>>>

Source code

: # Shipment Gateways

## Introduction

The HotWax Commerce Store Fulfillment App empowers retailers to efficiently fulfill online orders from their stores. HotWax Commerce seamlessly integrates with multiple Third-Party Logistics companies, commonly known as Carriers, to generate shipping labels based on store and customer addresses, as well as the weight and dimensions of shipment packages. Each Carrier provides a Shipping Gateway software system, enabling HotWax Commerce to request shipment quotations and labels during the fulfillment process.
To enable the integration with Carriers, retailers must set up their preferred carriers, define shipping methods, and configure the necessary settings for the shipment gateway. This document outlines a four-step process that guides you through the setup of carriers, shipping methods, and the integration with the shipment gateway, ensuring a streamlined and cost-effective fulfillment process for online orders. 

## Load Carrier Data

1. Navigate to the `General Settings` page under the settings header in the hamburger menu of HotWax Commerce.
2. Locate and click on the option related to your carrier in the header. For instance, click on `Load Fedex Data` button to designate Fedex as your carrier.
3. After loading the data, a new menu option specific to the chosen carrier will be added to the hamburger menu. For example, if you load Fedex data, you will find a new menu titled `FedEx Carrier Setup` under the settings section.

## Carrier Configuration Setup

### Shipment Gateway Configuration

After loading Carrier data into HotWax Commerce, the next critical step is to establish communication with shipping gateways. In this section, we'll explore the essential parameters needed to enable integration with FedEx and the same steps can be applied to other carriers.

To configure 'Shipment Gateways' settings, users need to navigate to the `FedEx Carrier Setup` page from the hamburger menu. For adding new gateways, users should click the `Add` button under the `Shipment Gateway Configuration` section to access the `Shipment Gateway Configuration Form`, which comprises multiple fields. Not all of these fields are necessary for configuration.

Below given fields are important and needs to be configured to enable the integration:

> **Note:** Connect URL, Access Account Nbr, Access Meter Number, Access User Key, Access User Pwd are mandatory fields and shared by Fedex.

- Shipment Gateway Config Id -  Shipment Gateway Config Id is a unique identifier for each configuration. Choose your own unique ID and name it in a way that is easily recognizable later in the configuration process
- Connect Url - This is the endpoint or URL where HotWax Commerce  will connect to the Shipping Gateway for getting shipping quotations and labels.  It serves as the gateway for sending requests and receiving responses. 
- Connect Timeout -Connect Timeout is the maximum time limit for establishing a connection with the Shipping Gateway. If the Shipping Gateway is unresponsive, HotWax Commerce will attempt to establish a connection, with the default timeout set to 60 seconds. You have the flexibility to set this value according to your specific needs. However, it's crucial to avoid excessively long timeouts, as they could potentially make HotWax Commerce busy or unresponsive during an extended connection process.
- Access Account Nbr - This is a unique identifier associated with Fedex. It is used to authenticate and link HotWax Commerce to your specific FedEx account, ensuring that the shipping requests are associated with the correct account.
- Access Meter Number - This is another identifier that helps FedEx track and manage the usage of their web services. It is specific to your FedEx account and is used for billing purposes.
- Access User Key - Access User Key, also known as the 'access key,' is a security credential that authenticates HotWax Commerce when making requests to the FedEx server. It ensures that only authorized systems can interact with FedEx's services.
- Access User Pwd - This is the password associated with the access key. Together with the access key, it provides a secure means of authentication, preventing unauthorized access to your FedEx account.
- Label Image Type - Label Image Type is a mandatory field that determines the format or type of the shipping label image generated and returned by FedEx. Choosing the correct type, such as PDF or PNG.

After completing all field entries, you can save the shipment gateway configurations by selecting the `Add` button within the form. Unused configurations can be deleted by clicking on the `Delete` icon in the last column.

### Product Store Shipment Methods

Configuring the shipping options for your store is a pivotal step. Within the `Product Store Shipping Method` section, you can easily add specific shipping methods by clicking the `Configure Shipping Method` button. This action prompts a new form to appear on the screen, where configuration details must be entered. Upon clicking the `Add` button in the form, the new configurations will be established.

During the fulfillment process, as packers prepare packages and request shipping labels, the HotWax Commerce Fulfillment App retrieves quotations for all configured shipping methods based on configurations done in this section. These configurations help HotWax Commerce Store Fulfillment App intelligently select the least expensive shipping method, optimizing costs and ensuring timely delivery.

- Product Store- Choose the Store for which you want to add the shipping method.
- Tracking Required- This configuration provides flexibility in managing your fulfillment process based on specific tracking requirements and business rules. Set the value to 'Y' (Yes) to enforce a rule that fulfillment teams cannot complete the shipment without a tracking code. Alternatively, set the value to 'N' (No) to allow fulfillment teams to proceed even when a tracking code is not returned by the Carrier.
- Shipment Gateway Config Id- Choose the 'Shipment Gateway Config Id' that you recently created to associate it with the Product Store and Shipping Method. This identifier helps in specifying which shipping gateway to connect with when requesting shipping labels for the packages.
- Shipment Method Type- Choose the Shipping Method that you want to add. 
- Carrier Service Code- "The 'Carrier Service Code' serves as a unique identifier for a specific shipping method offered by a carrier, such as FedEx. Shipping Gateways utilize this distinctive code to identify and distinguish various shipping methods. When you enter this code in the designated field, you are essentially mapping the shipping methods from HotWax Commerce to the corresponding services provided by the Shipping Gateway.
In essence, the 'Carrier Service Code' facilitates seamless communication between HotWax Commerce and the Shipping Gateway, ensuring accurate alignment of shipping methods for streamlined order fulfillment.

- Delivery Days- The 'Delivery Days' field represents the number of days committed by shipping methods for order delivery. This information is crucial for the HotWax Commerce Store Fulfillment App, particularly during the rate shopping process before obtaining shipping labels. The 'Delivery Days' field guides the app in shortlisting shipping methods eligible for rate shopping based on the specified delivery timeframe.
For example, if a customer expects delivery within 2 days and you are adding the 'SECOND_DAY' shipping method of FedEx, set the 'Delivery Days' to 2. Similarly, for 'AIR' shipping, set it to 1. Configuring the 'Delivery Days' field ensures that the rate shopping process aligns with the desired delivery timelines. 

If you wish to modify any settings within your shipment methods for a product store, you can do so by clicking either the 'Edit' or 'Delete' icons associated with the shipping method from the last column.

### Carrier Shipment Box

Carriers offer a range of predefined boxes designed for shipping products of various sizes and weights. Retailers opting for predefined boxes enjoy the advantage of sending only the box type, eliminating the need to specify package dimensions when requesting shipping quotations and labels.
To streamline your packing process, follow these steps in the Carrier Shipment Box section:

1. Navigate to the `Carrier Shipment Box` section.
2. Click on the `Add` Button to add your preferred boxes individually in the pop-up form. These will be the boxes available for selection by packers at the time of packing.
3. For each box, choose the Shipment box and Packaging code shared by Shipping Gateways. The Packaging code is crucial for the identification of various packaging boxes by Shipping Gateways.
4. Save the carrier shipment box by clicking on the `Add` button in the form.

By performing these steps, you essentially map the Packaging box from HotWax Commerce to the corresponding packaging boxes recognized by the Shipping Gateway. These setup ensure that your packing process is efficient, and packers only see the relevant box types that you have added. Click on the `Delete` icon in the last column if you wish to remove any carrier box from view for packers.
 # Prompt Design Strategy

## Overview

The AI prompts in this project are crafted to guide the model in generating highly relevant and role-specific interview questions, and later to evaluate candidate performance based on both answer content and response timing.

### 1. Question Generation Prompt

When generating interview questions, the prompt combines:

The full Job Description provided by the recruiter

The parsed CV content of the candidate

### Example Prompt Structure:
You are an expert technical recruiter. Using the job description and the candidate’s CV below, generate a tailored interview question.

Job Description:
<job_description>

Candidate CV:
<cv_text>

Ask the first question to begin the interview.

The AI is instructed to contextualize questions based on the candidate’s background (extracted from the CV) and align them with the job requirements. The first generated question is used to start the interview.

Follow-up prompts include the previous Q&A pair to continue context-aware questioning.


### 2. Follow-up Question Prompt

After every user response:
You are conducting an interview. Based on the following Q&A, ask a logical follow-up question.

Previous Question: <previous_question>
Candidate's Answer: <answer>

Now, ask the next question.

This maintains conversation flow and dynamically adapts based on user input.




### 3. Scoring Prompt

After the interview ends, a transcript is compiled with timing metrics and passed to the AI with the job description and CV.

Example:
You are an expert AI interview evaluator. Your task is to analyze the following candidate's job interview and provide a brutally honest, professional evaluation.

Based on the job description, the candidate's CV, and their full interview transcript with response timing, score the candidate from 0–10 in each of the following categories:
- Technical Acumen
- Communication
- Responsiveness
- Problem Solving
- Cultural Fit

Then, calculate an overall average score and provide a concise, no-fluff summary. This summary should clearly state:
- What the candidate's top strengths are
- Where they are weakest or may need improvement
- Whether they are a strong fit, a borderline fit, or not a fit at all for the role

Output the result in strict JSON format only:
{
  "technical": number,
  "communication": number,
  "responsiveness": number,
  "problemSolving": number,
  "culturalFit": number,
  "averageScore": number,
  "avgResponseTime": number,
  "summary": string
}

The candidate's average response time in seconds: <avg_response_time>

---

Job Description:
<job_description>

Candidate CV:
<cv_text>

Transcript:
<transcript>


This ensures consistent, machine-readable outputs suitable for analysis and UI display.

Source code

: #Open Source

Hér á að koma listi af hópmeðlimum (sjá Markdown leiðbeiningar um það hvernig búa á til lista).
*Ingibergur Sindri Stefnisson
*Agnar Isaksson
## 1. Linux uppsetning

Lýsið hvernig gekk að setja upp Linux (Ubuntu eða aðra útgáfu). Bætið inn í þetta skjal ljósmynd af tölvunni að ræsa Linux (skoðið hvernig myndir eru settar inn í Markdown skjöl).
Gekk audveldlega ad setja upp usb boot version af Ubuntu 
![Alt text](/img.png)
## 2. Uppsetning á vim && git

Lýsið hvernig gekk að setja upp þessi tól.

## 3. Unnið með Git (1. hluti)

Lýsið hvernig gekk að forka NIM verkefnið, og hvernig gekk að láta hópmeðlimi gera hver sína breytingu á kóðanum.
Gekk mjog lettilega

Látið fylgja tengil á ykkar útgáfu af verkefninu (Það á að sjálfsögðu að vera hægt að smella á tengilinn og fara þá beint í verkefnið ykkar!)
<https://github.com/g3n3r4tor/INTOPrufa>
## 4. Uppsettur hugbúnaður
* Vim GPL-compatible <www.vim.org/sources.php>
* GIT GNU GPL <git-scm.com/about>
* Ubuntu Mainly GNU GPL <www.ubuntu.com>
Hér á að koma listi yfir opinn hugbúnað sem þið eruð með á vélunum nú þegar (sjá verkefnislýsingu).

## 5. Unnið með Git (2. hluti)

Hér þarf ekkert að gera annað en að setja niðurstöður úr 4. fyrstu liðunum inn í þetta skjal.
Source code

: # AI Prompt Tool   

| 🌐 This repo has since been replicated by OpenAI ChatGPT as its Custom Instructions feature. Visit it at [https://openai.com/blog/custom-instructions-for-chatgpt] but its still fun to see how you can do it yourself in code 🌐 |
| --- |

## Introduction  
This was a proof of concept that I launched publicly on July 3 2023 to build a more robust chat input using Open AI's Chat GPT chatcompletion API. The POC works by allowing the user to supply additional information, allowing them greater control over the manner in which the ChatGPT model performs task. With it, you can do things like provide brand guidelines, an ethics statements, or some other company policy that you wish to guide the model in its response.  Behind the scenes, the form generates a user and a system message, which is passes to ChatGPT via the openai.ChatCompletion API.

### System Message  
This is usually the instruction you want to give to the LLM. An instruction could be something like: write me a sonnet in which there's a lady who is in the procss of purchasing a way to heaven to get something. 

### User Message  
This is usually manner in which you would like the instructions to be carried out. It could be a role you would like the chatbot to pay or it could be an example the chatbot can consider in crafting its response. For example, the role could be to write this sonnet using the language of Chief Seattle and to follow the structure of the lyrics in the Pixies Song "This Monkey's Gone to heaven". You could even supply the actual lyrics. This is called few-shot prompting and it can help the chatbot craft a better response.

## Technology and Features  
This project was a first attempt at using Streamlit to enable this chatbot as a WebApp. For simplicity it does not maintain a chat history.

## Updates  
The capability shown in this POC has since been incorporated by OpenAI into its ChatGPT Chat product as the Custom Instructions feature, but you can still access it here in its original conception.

<<<

Task directions: The required output is a copy of each line in the records where the string "þetta" occurs.

Exercise result:
Lýsið hvernig gekk að setja upp Linux (Ubuntu eða aðra útgáfu). Bætið inn í þetta skjal ljósmynd af tölvunni að ræsa Linux (skoðið hvernig myndir eru settar inn í Markdown skjöl).
Hér þarf ekkert að gera annað en að setja niðurstöður úr 4. fyrstu liðunum inn í þetta skjal.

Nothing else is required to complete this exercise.